◆ **Required action**
Print exactly the lines below between the line holding "(insert project completion" and the line holding "#### Basic Projects", inclusive, and nothing more.

** Opening Provided entries block **

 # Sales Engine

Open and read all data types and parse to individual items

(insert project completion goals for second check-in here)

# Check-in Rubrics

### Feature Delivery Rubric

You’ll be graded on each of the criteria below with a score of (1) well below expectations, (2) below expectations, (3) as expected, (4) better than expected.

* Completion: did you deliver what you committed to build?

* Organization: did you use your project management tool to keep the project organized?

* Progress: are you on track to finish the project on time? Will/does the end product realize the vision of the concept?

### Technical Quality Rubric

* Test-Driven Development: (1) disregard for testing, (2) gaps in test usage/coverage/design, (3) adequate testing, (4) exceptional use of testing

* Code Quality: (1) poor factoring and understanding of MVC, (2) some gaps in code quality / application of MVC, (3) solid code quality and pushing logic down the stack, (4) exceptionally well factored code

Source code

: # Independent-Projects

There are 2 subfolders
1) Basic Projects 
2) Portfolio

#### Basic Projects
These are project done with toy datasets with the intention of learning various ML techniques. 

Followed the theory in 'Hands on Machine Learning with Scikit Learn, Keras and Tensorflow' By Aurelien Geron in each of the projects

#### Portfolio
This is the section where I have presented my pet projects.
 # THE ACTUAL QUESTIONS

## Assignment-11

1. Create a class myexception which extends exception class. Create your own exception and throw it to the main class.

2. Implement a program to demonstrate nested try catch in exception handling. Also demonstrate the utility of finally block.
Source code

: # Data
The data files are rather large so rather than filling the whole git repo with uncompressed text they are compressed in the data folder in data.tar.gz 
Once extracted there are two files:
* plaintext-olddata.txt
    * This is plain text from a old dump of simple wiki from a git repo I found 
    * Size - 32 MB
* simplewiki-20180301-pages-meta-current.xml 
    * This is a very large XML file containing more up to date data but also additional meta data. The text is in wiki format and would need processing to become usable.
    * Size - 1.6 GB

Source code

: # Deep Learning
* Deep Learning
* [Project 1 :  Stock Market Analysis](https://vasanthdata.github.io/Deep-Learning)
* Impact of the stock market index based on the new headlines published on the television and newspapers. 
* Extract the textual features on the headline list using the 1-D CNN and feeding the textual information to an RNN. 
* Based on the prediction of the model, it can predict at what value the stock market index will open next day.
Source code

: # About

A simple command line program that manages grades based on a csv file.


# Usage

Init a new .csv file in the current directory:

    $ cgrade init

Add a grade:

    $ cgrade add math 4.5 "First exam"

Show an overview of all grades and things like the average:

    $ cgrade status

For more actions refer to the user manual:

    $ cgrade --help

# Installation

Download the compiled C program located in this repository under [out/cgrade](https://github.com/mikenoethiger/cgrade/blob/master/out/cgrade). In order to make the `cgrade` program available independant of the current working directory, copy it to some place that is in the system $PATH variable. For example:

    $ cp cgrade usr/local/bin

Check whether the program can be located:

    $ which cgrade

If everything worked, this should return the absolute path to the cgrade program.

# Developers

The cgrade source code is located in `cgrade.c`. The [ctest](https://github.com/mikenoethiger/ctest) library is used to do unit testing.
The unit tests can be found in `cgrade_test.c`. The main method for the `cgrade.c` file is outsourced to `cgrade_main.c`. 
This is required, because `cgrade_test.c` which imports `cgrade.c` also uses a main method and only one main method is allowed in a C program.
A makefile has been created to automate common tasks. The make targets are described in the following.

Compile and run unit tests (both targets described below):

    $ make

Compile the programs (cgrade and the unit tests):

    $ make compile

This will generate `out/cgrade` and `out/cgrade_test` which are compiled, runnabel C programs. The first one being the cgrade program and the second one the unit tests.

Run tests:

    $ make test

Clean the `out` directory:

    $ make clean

** Closing Provided entries block **
** Opening Provided entries block **

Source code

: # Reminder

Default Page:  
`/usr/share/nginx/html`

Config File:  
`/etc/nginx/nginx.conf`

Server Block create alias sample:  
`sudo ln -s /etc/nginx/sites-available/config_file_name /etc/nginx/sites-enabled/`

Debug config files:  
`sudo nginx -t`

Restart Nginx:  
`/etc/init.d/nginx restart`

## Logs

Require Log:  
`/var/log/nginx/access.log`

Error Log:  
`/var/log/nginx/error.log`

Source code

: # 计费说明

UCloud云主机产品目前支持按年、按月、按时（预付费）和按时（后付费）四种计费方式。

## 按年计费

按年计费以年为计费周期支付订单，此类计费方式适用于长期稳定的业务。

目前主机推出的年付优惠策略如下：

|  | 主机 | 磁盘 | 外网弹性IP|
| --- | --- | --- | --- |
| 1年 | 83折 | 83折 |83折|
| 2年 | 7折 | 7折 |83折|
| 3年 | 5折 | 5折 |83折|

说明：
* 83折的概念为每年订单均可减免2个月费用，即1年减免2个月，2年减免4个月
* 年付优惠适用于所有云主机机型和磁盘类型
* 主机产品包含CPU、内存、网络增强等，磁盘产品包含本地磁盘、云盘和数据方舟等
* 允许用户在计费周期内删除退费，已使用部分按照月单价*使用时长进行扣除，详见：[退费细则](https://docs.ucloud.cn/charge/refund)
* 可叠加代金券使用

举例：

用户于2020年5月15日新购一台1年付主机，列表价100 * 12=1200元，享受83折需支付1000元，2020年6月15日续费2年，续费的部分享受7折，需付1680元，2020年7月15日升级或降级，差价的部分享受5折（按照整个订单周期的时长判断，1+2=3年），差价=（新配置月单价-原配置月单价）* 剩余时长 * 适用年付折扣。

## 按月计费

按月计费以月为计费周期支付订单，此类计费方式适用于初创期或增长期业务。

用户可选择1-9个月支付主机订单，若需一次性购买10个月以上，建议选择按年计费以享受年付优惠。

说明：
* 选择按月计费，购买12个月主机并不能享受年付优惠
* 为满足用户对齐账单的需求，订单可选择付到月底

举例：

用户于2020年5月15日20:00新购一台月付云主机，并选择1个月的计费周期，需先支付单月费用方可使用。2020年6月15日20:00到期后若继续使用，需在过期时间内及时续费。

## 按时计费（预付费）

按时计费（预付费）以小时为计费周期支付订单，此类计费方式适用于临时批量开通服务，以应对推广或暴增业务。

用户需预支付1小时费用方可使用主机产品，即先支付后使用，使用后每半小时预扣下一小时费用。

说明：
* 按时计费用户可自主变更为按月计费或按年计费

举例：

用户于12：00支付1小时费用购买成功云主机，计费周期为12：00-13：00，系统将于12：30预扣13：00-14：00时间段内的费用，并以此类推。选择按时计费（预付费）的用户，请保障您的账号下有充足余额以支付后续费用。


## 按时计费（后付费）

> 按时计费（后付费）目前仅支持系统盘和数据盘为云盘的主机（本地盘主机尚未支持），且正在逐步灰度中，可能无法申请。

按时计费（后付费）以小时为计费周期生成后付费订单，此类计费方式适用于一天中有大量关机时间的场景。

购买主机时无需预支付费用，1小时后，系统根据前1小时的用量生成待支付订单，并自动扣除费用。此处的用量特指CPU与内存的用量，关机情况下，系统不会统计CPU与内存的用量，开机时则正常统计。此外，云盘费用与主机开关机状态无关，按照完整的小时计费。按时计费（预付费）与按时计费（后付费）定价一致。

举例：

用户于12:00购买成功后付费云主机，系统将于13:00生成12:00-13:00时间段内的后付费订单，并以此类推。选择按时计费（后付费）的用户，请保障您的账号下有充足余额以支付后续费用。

** Closing Provided entries block **

◆ **Written solution**
(insert project completion goals for second check-in here)

# Check-in Rubrics

### Feature Delivery Rubric

You’ll be graded on each of the criteria below with a score of (1) well below expectations, (2) below expectations, (3) as expected, (4) better than expected.

* Completion: did you deliver what you committed to build?

* Organization: did you use your project management tool to keep the project organized?

* Progress: are you on track to finish the project on time? Will/does the end product realize the vision of the concept?

### Technical Quality Rubric

* Test-Driven Development: (1) disregard for testing, (2) gaps in test usage/coverage/design, (3) adequate testing, (4) exceptional use of testing

* Code Quality: (1) poor factoring and understanding of MVC, (2) some gaps in code quality / application of MVC, (3) solid code quality and pushing logic down the stack, (4) exceptionally well factored code

Source code

: # Independent-Projects

There are 2 subfolders
1) Basic Projects 
2) Portfolio

#### Basic Projects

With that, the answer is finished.